Nice! Has anyone cut a 10 degree cut on some before turning, to adjust the white percentages on the belly? Just thinking it could yield several face shapes that way by adjusting the angle instead of just depth of cut which affects your proportions.


----------



## trc65 (Dec 10, 2021)

All I have varied is the ratio of dark to light wood. Started at about 2:1 ratio did some at 3:10 ratio and a few more that I didn't bother measuring, just used scraps that looked close enough. 

Another option to adjust amount of white to dark would be to simply shift to an off center mounting on one or both ends of the blank before roughing. Will loose a little thickness, but may be worth it if you are looking for a specific amount of white.

Reactions: Useful 1


----------



## Barb (Dec 10, 2021)

These are way cool and that's a perfect platform to display them!

Reactions: Thank You! 1


----------



## Tom Smart (Dec 11, 2021)

2feathers Creative Making said:


> Nice! Has anyone cut a 10 degree cut on some before turning, to adjust the white percentages on the belly? Just thinking it could yield several face shapes that way by adjusting the angle instead of just depth of cut which affects your proportions.


I have not. Might try introducing one to the belt sander before turning. Thought about using some scrap wenge but I just don’t like how it turns.

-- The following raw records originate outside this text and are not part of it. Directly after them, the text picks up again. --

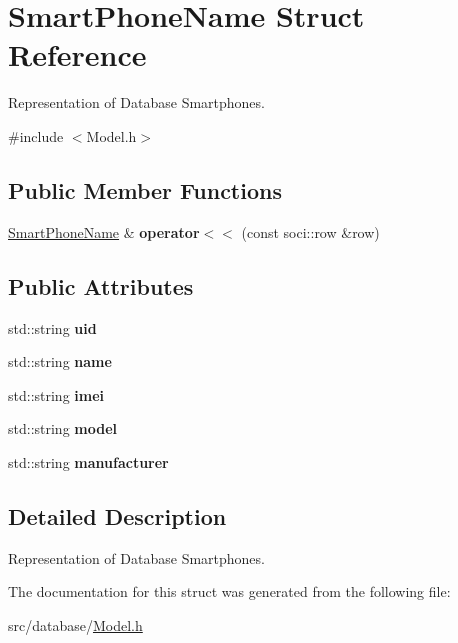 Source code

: \hypertarget{struct_smart_phone_name}{\section{Smart\-Phone\-Name Struct Reference}
\label{struct_smart_phone_name}
}


Representation of Database Smartphones.  




{\ttfamily \#include $<$Model.\-h$>$}

\subsection*{Public Member Functions}
\begin{DoxyCompactItemize}
\item 
\hypertarget{struct_smart_phone_name_a395cde9008f1d3ce8b650b30a602cfbd}{\hyperlink{struct_smart_phone_name}{Smart\-Phone\-Name} \& {\bfseries operator$<$$<$} (const soci\-::row \&row)}\label{struct_smart_phone_name_a395cde9008f1d3ce8b650b30a602cfbd}

\end{DoxyCompactItemize}
\subsection*{Public Attributes}
\begin{DoxyCompactItemize}
\item 
\hypertarget{struct_smart_phone_name_a52be5a1c841a0d4719a06f496a861ad9}{std\-::string {\bfseries uid}}\label{struct_smart_phone_name_a52be5a1c841a0d4719a06f496a861ad9}

\item 
\hypertarget{struct_smart_phone_name_a7ec00a7a4f303cfdc188e567cd588cd1}{std\-::string {\bfseries name}}\label{struct_smart_phone_name_a7ec00a7a4f303cfdc188e567cd588cd1}

\item 
\hypertarget{struct_smart_phone_name_afb6287c00f0ad05ed5c2ed2b15756756}{std\-::string {\bfseries imei}}\label{struct_smart_phone_name_afb6287c00f0ad05ed5c2ed2b15756756}

\item 
\hypertarget{struct_smart_phone_name_ac8a129a98bd8dd44dfbfe16285e2c321}{std\-::string {\bfseries model}}\label{struct_smart_phone_name_ac8a129a98bd8dd44dfbfe16285e2c321}

\item 
\hypertarget{struct_smart_phone_name_a6c1bdf8d3f0c2f817e4b99fa616f901b}{std\-::string {\bfseries manufacturer}}\label{struct_smart_phone_name_a6c1bdf8d3f0c2f817e4b99fa616f901b}

\end{DoxyCompactItemize}


\subsection{Detailed Description}
Representation of Database Smartphones. 

The documentation for this struct was generated from the following file\-:\begin{DoxyCompactItemize}
\item 
src/database/\hyperlink{_model_8h}{Model.\-h}\end{DoxyCompactItemize}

Maybe I’ll revisit that.

Reactions: Useful 1


----------



## 2feathers Creative Making (Dec 11, 2021)

These would be a sweet use for dark heartwood/ light sapwood combination scraps. Like walnut trimmings.


----------



## sprucegum (Dec 11, 2021)

trc65 said:


> Those are great! Love the eyes on them, they add a lot of character, especially the cross eyed one!


----------



## Steve in VA (Dec 11, 2021)

These are fantastic Tom!

And speaking of waddling, my wife and had the opportunity to waddle out to Leesburg last weekend to an arts and crafts fair to meet Tom and his wife. To say he had an incredible display would be an understatement! While there were several woodturning and woodworking displays there, Tom's blew them all away. His cutting boards, bowls, and the Fordite pens really stood out and the pictures he's posted here on WB don't do them justice. 

It was great meeting you and your wife Tom, and hopefully we can get together again!

Now, back to the "Waddle On" thread. One more thing added to the list of new turnings to try!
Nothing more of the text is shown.